Hi - We have had a packettunnel working well on iOS for a long time and now looking into one for Mac OS. However, we haven't been able to get it to work.


Summary of what we see:

The app can successfully install the VPN profile:

nesessionmanager    11:06:26.027252-0700    NESMVPNSession[Primary Tunnel:XyzCatalyst:E2A089D5-A18B-4543-94F5-827E4DB3357D
:(null)]: handling configuration changed: {
    name = XyzlizeCatalyst
    identifier = E2A089D5-A18B-4543-94F5-827E4DB3357D
    applicationName = XyzCatalyst
    application = com.xyz.mac.vpn
    grade = 1
    VPN = {
        enabled = YES
        onDemandEnabled = NO
        disconnectOnDemandEnabled = NO
        protocol = {
            type = plugin
            identifier = 0A3DA48C-EE69-479C-A2CD-994028B01CC0
            serverAddress = 127.0.0.1
            identityDataImported = NO
            disconnectOnSleep = NO
            disconnectOnIdle = NO
            disconnectOnIdleTimeout = 0
            disconnectOnWake = NO
            disconnectOnWakeTimeout = 0
            disconnectOnUserSwitch = NO
            disconnectOnLogout = NO
            includeAllNetworks = NO
            excludeLocalNetworks = NO
            pluginType = com.xyz.mac.vpn
            authenticationMethod = 0
            reassertTimeout = 0
            providerBundleIdentifier = com.xyz.mac.vpn.PacketTunnelProvider
            designatedRequirement = identifier "com.xyz.mac.vpn.PacketTunnelProvider" and anchor apple generic and 
certificate leaf[subject.CN] = "Apple Development: xyz (XYZ)" 
and certificate 1[field.1.2.840.113635.100.6.2.1] /* exists */
        }
        tunnelType = packet
    }
}

But when trying to start the PT, the appex is never found:

nesessionmanager    11:06:26.025938-0700    Found 0 (0 active) registrations for com.xyz.mac.vpn.PacketTunnelProvider
 (com.apple.networkextension.packet-tunnel)
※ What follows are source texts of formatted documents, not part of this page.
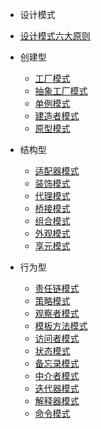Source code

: * 设计模式
* [设计模式六大原则](/design_pattern/design_principle.md)

* 创建型
    * [工厂模式](/design_pattern/factory_method.md)
    * [抽象工厂模式](/design_pattern/)
    * [单例模式](/design_pattern/)
    * [建造者模式](/design_pattern/)
    * [原型模式](/design_pattern/)

* 结构型
    * [适配器模式](/design_pattern/)
    * [装饰模式](/design_pattern/)
    * [代理模式](/design_pattern/)
    * [桥接模式](/design_pattern/)
    * [组合模式](/design_pattern/)
    * [外观模式](/design_pattern/)
    * [享元模式](/design_pattern/)
* 行为型
    * [责任链模式](/design_pattern/)
    * [策略模式](/design_pattern/)
    * [观察者模式](/design_pattern/)
    * [模板方法模式](/design_pattern/)
    * [访问者模式](/design_pattern/)
    * [状态模式](/design_pattern/)
    * [备忘录模式](/design_pattern/)
    * [中介者模式](/design_pattern/)
    * [迭代器模式](/design_pattern/)
    * [解释器模式](/design_pattern/)
    * [命令模式](/design_pattern/)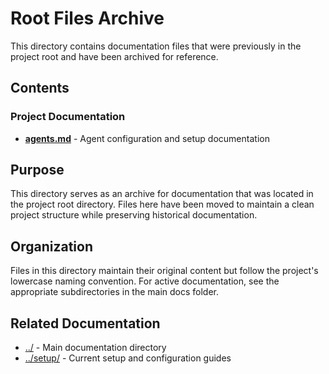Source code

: # Root Files Archive

This directory contains documentation files that were previously in the project root and have been archived for reference.

## Contents

### Project Documentation
- **[agents.md](./agents.md)** - Agent configuration and setup documentation

## Purpose

This directory serves as an archive for documentation that was located in the project root directory. Files here have been moved to maintain a clean project structure while preserving historical documentation.

## Organization

Files in this directory maintain their original content but follow the project's lowercase naming convention. For active documentation, see the appropriate subdirectories in the main docs folder.

## Related Documentation

- [../](../) - Main documentation directory
- [../setup/](../setup/) - Current setup and configuration guides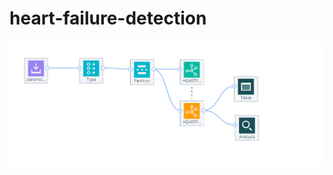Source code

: # heart-failure-detection

<img src = https://github.com/anchalbhalla/heart-failure-detection/blob/master/pic1.png >
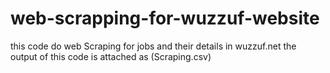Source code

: # web-scrapping-for-wuzzuf-website
this code do web Scraping for jobs and their details in wuzzuf.net
the output of this code is attached as (Scraping.csv)
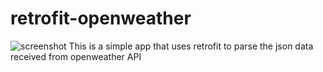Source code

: # retrofit-openweather
![screenshot](https://github.com/rohitsthaa/retrofit-openweather/blob/master/retrofit.png)
This is a simple app that uses retrofit to parse the json data received from openweather API 
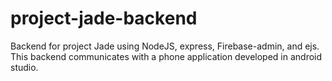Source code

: # project-jade-backend

Backend for project Jade using NodeJS, express, Firebase-admin, and ejs.
This backend communicates with a phone application developed in android studio.
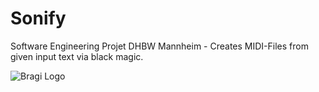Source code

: Sonify
======

Software Engineering Projet DHBW Mannheim - Creates MIDI-Files from given input text via black magic.

![Bragi Logo](https://www.dropbox.com/s/q078mkb5p07cr7q/TINF11AI_bragisoft_logo_v1_20120906.jpg )

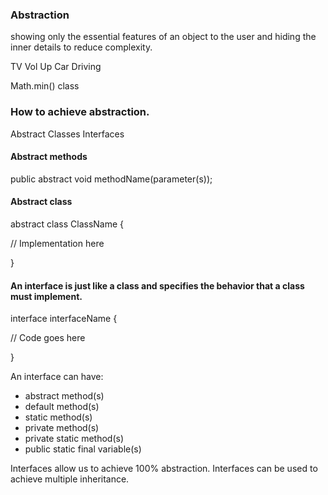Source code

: ### Abstraction

showing only the essential features of an object to the user and hiding the inner details to reduce complexity.

TV Vol Up
Car Driving


Math.min() class

### How to achieve abstraction.

Abstract Classes
Interfaces

#### Abstract methods
public abstract void methodName(parameter(s));

#### Abstract class
abstract class ClassName {

// Implementation here

}

#### An interface is just like a class and specifies the behavior that a class must implement.

interface interfaceName {

// Code goes here

}

An interface can have:

- abstract method(s)
- default method(s)
- static method(s)
- private method(s)
- private static method(s)
- public static final variable(s)

Interfaces allow us to achieve 100% abstraction.
Interfaces can be used to achieve multiple inheritance.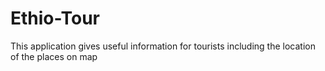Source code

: # Ethio-Tour
This application gives useful information for tourists including the location of the places on map
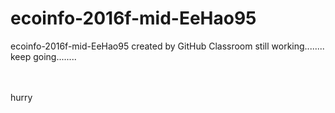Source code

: # ecoinfo-2016f-mid-EeHao95
ecoinfo-2016f-mid-EeHao95 created by GitHub Classroom
still working........
keep going........

<br></br>
hurry





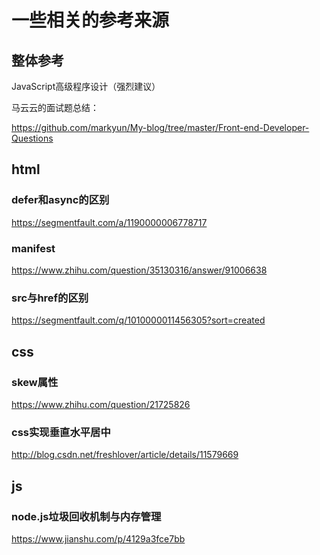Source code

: # 一些相关的参考来源

## 整体参考

JavaScript高级程序设计（强烈建议）

马云云的面试题总结：

https://github.com/markyun/My-blog/tree/master/Front-end-Developer-Questions

## html

### defer和async的区别

https://segmentfault.com/a/1190000006778717

### manifest

https://www.zhihu.com/question/35130316/answer/91006638

### src与href的区别

https://segmentfault.com/q/1010000011456305?sort=created

## css

### skew属性

https://www.zhihu.com/question/21725826

### css实现垂直水平居中

http://blog.csdn.net/freshlover/article/details/11579669

## js

### node.js垃圾回收机制与内存管理

https://www.jianshu.com/p/4129a3fce7bb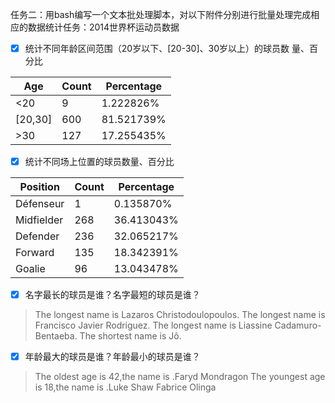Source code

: 任务二：用bash编写一个文本批处理脚本，对以下附件分别进行批量处理完成相应的数据统计任务：2014世界杯运动员数据

- [x] 统计不同年龄区间范围（20岁以下、[20-30]、30岁以上）的球员数 量、百分比
  
| Age    |  Count  | Percentage |
|  ----  | ----    |  ----      | 
| <20    |  9      | 1.222826%  |
|[20,30] | 600     | 81.521739% |
| >30    |  127    | 17.255435% |

- [x] 统计不同场上位置的球员数量、百分比

| Position    |  Count  |   Percentage    |
|  ----       | ----    |  ----           | 
| Défenseur   |   1     | 0.135870%       |
| Midfielder  |  268    | 36.413043%      |
|  Defender   |  236    | 32.065217%      |
| Forward     |  135    | 18.342391%      |
|  Goalie     |  96     | 13.043478%      |

- [x] 名字最长的球员是谁？名字最短的球员是谁？
>The longest name is Lazaros Christodoulopoulos.
 The longest name is Francisco Javier Rodriguez.
 The longest name is Liassine Cadamuro-Bentaeba.
 The shortest name is Jô.

- [x] 年龄最大的球员是谁？年龄最小的球员是谁？
>The oldest age is 42,the name is        .Faryd Mondragon
 The youngest age is 18,the name is      .Luke Shaw Fabrice Olinga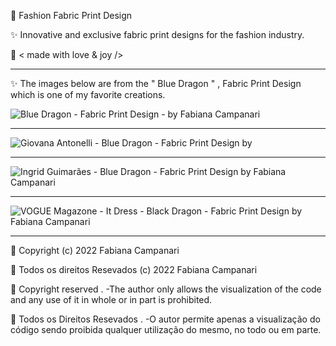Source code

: 👗 Fashion Fabric Print Design

✨ Innovative and exclusive fabric print designs for the fashion industry.

🤎 < made with love & joy />
_________________________________________________________________________________________________________________ 
 
✨ The images below are from the " Blue Dragon " , Fabric Print Design which is one of my favorite creations.

![Blue Dragon - Fabric Print Design - by Fabiana Campanari](https://user-images.githubusercontent.com/113218619/202533568-99632731-7e1e-46a6-95f4-fa43e9f6fe42.jpg)
__________________________________________________________________________________________________________________
![Giovana Antonelli - Blue Dragon - Fabric Print Design by ](https://user-images.githubusercontent.com/113218619/202533942-5af46743-30b4-42d2-9bb0-90c6a4e1cc88.png)

__________________________________________________________________________________________________________________
![Ingrid Guimarães - Blue Dragon - Fabric Print Design by Fabiana Campanari](https://user-images.githubusercontent.com/113218619/202534645-5fcf85cf-c91d-43eb-ba22-6f0b6cf12650.jpg)
__________________________________________________________________________________________________________________

![VOGUE Magazone - It Dress - Black Dragon - Fabric Print  Design by Fabiana Campanari](https://user-images.githubusercontent.com/113218619/202534936-85331041-d3d1-452a-ad2b-fd09ea1726f9.jpg)
_____________________________________________________________________________________________

🚫 Copyright (c) 2022 Fabiana Campanari

🚫 Todos os direitos Resevados (c) 2022 Fabiana Campanari

🚫 Copyright reserved .
-The author only allows the visualization of the code and any use of it in whole or in part  is prohibited.

🚫 Todos os Direitos Resevados .
-O autor permite apenas a visualização do código sendo proibida qualquer utilização do mesmo, no todo ou em parte.



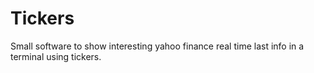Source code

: # Tickers
Small software to show interesting yahoo finance real time last info in a terminal using tickers.
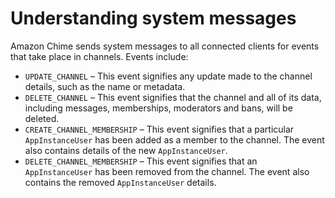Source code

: # Understanding system messages<a name="system-messages"></a>

Amazon Chime sends system messages to all connected clients for events that take place in channels\. Events include:
+ `UPDATE_CHANNEL` – This event signifies any update made to the channel details, such as the name or metadata\.
+ `DELETE_CHANNEL` – This event signifies that the channel and all of its data, including messages, memberships, moderators and bans, will be deleted\.
+ `CREATE_CHANNEL_MEMBERSHIP` – This event signifies that a particular `AppInstanceUser` has been added as a member to the channel\. The event also contains details of the new `AppInstanceUser`\.
+ `DELETE_CHANNEL_MEMBERSHIP` – This event signifies that an `AppInstanceUser` has been removed from the channel\. The event also contains the removed `AppInstanceUser` details\.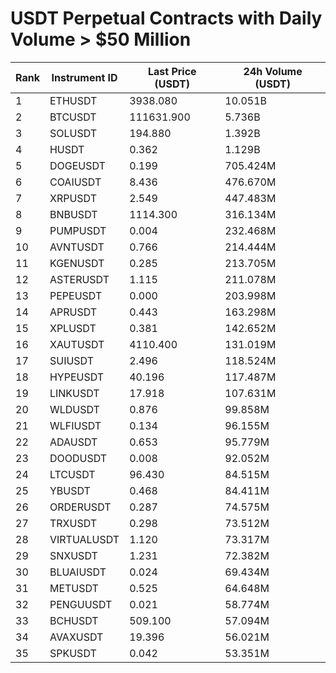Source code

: # USDT Perpetual Contracts with Daily Volume > $50 Million

| Rank | Instrument ID | Last Price (USDT) | 24h Volume (USDT) |
|------|---------------|-------------------|-------------------|
| 1 | ETHUSDT | 3938.080 | 10.051B |
| 2 | BTCUSDT | 111631.900 | 5.736B |
| 3 | SOLUSDT | 194.880 | 1.392B |
| 4 | HUSDT | 0.362 | 1.129B |
| 5 | DOGEUSDT | 0.199 | 705.424M |
| 6 | COAIUSDT | 8.436 | 476.670M |
| 7 | XRPUSDT | 2.549 | 447.483M |
| 8 | BNBUSDT | 1114.300 | 316.134M |
| 9 | PUMPUSDT | 0.004 | 232.468M |
| 10 | AVNTUSDT | 0.766 | 214.444M |
| 11 | KGENUSDT | 0.285 | 213.705M |
| 12 | ASTERUSDT | 1.115 | 211.078M |
| 13 | PEPEUSDT | 0.000 | 203.998M |
| 14 | APRUSDT | 0.443 | 163.298M |
| 15 | XPLUSDT | 0.381 | 142.652M |
| 16 | XAUTUSDT | 4110.400 | 131.019M |
| 17 | SUIUSDT | 2.496 | 118.524M |
| 18 | HYPEUSDT | 40.196 | 117.487M |
| 19 | LINKUSDT | 17.918 | 107.631M |
| 20 | WLDUSDT | 0.876 | 99.858M |
| 21 | WLFIUSDT | 0.134 | 96.155M |
| 22 | ADAUSDT | 0.653 | 95.779M |
| 23 | DOODUSDT | 0.008 | 92.052M |
| 24 | LTCUSDT | 96.430 | 84.515M |
| 25 | YBUSDT | 0.468 | 84.411M |
| 26 | ORDERUSDT | 0.287 | 74.575M |
| 27 | TRXUSDT | 0.298 | 73.512M |
| 28 | VIRTUALUSDT | 1.120 | 73.317M |
| 29 | SNXUSDT | 1.231 | 72.382M |
| 30 | BLUAIUSDT | 0.024 | 69.434M |
| 31 | METUSDT | 0.525 | 64.648M |
| 32 | PENGUUSDT | 0.021 | 58.774M |
| 33 | BCHUSDT | 509.100 | 57.094M |
| 34 | AVAXUSDT | 19.396 | 56.021M |
| 35 | SPKUSDT | 0.042 | 53.351M |

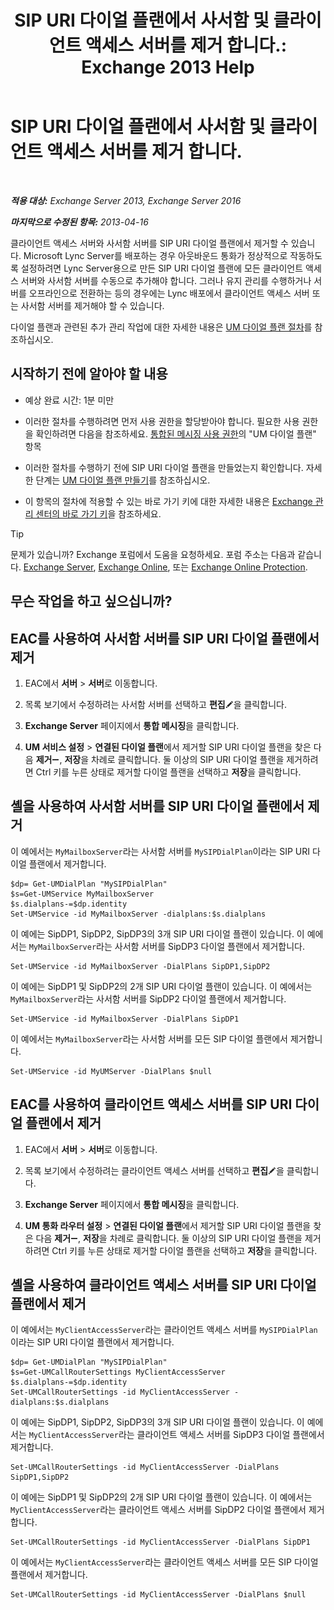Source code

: ﻿---
title: 'SIP URI 다이얼 플랜에서 사서함 및 클라이언트 액세스 서버를 제거 합니다.: Exchange 2013 Help'
TOCTitle: SIP URI 다이얼 플랜에서 사서함 및 클라이언트 액세스 서버를 제거 합니다.
ms:assetid: 367441e1-1a0f-42c8-9fa8-8abe80b3d015
ms:mtpsurl: https://technet.microsoft.com/ko-kr/library/Aa997238(v=EXCHG.150)
ms:contentKeyID: 54651812
ms.date: 05/22/2018
mtps_version: v=EXCHG.150
ms.translationtype: MT
---

# SIP URI 다이얼 플랜에서 사서함 및 클라이언트 액세스 서버를 제거 합니다.

 

_**적용 대상:** Exchange Server 2013, Exchange Server 2016_

_**마지막으로 수정된 항목:** 2013-04-16_

클라이언트 액세스 서버와 사서함 서버를 SIP URI 다이얼 플랜에서 제거할 수 있습니다. Microsoft Lync Server를 배포하는 경우 아웃바운드 통화가 정상적으로 작동하도록 설정하려면 Lync Server용으로 만든 SIP URI 다이얼 플랜에 모든 클라이언트 액세스 서버와 사서함 서버를 수동으로 추가해야 합니다. 그러나 유지 관리를 수행하거나 서버를 오프라인으로 전환하는 등의 경우에는 Lync 배포에서 클라이언트 액세스 서버 또는 사서함 서버를 제거해야 할 수 있습니다.

다이얼 플랜과 관련된 추가 관리 작업에 대한 자세한 내용은 [UM 다이얼 플랜 절차](um-dial-plan-procedures-exchange-2013-help.md)를 참조하십시오.

## 시작하기 전에 알아야 할 내용

  - 예상 완료 시간: 1분 미만

  - 이러한 절차를 수행하려면 먼저 사용 권한을 할당받아야 합니다. 필요한 사용 권한을 확인하려면 다음을 참조하세요. [통합된 메시징 사용 권한](unified-messaging-permissions-exchange-2013-help.md)의 "UM 다이얼 플랜" 항목

  - 이러한 절차를 수행하기 전에 SIP URI 다이얼 플랜을 만들었는지 확인합니다. 자세한 단계는 [UM 다이얼 플랜 만들기](create-a-um-dial-plan-exchange-2013-help.md)를 참조하십시오.

  - 이 항목의 절차에 적용할 수 있는 바로 가기 키에 대한 자세한 내용은 [Exchange 관리 센터의 바로 가기 키](keyboard-shortcuts-in-the-exchange-admin-center-exchange-online-protection-help.md)을 참조하세요.


> [!TIP]
> 문제가 있습니까? Exchange 포럼에서 도움을 요청하세요. 포럼 주소는 다음과 같습니다. <A href="https://go.microsoft.com/fwlink/p/?linkid=60612">Exchange Server</A>, <A href="https://go.microsoft.com/fwlink/p/?linkid=267542">Exchange Online</A>, 또는 <A href="https://go.microsoft.com/fwlink/p/?linkid=285351">Exchange Online Protection</A>.



## 무슨 작업을 하고 싶으십니까?

## EAC를 사용하여 사서함 서버를 SIP URI 다이얼 플랜에서 제거

1.  EAC에서 **서버** \> **서버**로 이동합니다.

2.  목록 보기에서 수정하려는 사서함 서버를 선택하고 **편집**![편집 아이콘](images/JJ218640.6f53ccb2-1f13-4c02-bea0-30690e6ea71d(EXCHG.150).gif "편집 아이콘")을 클릭합니다.

3.  **Exchange Server** 페이지에서 **통합 메시징**을 클릭합니다.

4.  **UM 서비스 설정** \> **연결된 다이얼 플랜**에서 제거할 SIP URI 다이얼 플랜을 찾은 다음 **제거**![아이콘 제거](images/Dd362328.479b6ced-8d64-4277-a725-f17fea202b28(EXCHG.150).gif "아이콘 제거"), **저장**을 차례로 클릭합니다. 둘 이상의 SIP URI 다이얼 플랜을 제거하려면 Ctrl 키를 누른 상태로 제거할 다이얼 플랜을 선택하고 **저장**을 클릭합니다.

## 셸을 사용하여 사서함 서버를 SIP URI 다이얼 플랜에서 제거

이 예에서는 `MyMailboxServer`라는 사서함 서버를 `MySIPDialPlan`이라는 SIP URI 다이얼 플랜에서 제거합니다.

    $dp= Get-UMDialPlan "MySIPDialPlan"
    $s=Get-UMService MyMailboxServer
    $s.dialplans-=$dp.identity
    Set-UMService -id MyMailboxServer -dialplans:$s.dialplans

이 예에는 SipDP1, SipDP2, SipDP3의 3개 SIP URI 다이얼 플랜이 있습니다. 이 예에서는 `MyMailboxServer`라는 사서함 서버를 SipDP3 다이얼 플랜에서 제거합니다.

    Set-UMService -id MyMailboxServer -DialPlans SipDP1,SipDP2

이 예에는 SipDP1 및 SipDP2의 2개 SIP URI 다이얼 플랜이 있습니다. 이 예에서는 `MyMailboxServer`라는 사서함 서버를 SipDP2 다이얼 플랜에서 제거합니다.

    Set-UMService -id MyMailboxServer -DialPlans SipDP1

이 예에서는 `MyMailboxServer`라는 사서함 서버를 모든 SIP 다이얼 플랜에서 제거합니다.

    Set-UMService -id MyUMServer -DialPlans $null

## EAC를 사용하여 클라이언트 액세스 서버를 SIP URI 다이얼 플랜에서 제거

1.  EAC에서 **서버** \> **서버**로 이동합니다.

2.  목록 보기에서 수정하려는 클라이언트 액세스 서버를 선택하고 **편집**![편집 아이콘](images/JJ218640.6f53ccb2-1f13-4c02-bea0-30690e6ea71d(EXCHG.150).gif "편집 아이콘")을 클릭합니다.

3.  **Exchange Server** 페이지에서 **통합 메시징**을 클릭합니다.

4.  **UM 통화 라우터 설정** \> **연결된 다이얼 플랜**에서 제거할 SIP URI 다이얼 플랜을 찾은 다음 **제거**![아이콘 제거](images/Dd362328.479b6ced-8d64-4277-a725-f17fea202b28(EXCHG.150).gif "아이콘 제거"), **저장**을 차례로 클릭합니다. 둘 이상의 SIP URI 다이얼 플랜을 제거하려면 Ctrl 키를 누른 상태로 제거할 다이얼 플랜을 선택하고 **저장**을 클릭합니다.

## 셸을 사용하여 클라이언트 액세스 서버를 SIP URI 다이얼 플랜에서 제거

이 예에서는 `MyClientAccessServer`라는 클라이언트 액세스 서버를 `MySIPDialPlan`이라는 SIP URI 다이얼 플랜에서 제거합니다.

    $dp= Get-UMDialPlan "MySIPDialPlan"
    $s=Get-UMCallRouterSettings MyClientAccessServer
    $s.dialplans-=$dp.identity
    Set-UMCallRouterSettings -id MyClientAccessServer -dialplans:$s.dialplans

이 예에는 SipDP1, SipDP2, SipDP3의 3개 SIP URI 다이얼 플랜이 있습니다. 이 예에서는 `MyClientAccessServer`라는 클라이언트 액세스 서버를 SipDP3 다이얼 플랜에서 제거합니다.

    Set-UMCallRouterSettings -id MyClientAccessServer -DialPlans SipDP1,SipDP2

이 예에는 SipDP1 및 SipDP2의 2개 SIP URI 다이얼 플랜이 있습니다. 이 예에서는 `MyClientAccessServer`라는 클라이언트 액세스 서버를 SipDP2 다이얼 플랜에서 제거합니다.

    Set-UMCallRouterSettings -id MyClientAccessServer -DialPlans SipDP1

이 예에서는 `MyClientAccessServer`라는 클라이언트 액세스 서버를 모든 SIP 다이얼 플랜에서 제거합니다.

    Set-UMCallRouterSettings -id MyClientAccessServer -DialPlans $null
Things we've tried w/o any success starting the PT:

  1. Created a new target for the PT specifically for macOS, per this discussion: https://forums.developer.apple.com/thread/126355
  2. Tried an empty PT (instead of our existing iOS PT)
  3. Created a new app target specifically for macOS (instead of Catalyst)
  4. Installed manually using pluginkit from command line


The entitlements appear correct:

App:

<?xml version="1.0" encoding="UTF-8"?>
<!DOCTYPE plist PUBLIC "-//Apple//DTD PLIST 1.0//EN" "http://www.apple.com/DTDs/PropertyList-1.0.dtd">
<plist version="1.0">
<dict>
<key>com.apple.application-identifier</key>
<string>XYZ.com.xyz.mac.vpn</string>
<key>com.apple.developer.networking.networkextension</key>
<array>
<string>packet-tunnel-provider</string>
</array>
<key>com.apple.developer.team-identifier</key>
<string>XYZ</string>
<key>com.apple.security.app-sandbox</key>
<true/>
<key>com.apple.security.get-task-allow</key>
<true/>
<key>com.apple.security.network.client</key>
<true/>
<key>com.apple.security.network.server</key>
<true/>
</dict>
</plist>

PT:

<?xml version="1.0" encoding="UTF-8"?>
<!DOCTYPE plist PUBLIC "-//Apple//DTD PLIST 1.0//EN" "http://www.apple.com/DTDs/PropertyList-1.0.dtd">
<plist version="1.0">
<dict>
<key>com.apple.application-identifier</key>
<string>XYZ.com.xyz.mac.vpn.PacketTunnelProvider</string>
<key>com.apple.developer.networking.networkextension</key>
<array>
<string>packet-tunnel-provider</string>
</array>
<key>com.apple.developer.team-identifier</key>
<string>XYZ</string>
<key>com.apple.security.app-sandbox</key>
<true/>
<key>com.apple.security.network.client</key>
<true/>
<key>com.apple.security.network.server</key>
<true/>
<key>keychain-access-groups</key>
<array>
<string>XYZ.group.xyz</string>
</array>
</dict>
</plist>


We also confirmed that the PT is registered:

pluginkit -mDv |grep Packet
     com.xyz.mac.vpn.PacketTunnelProvider(1.0) BE156DB2-1A2D-4AB2-8CD9-6E7E22D2B807 2020-05-28 03:20:10 +0000
 /Users/xyz/Documents/xyz/xyz/iOS/DerivedData/xyz/Build/Products/Debug-maccatalyst/XyzCatalyst.app/Contents
 /PlugIns/PacketTunnelMac.appex


Is there something we're doing wrong? I can provide the full console output if that would help.

Replies  7
Boosts  0
Views  2.3k
Participants  3
Systems Engineer OP
Apple
May ’20

Yeah, the part about your PacketTunnelProvider having 0 registrations means that the system cannot find your tunnel. 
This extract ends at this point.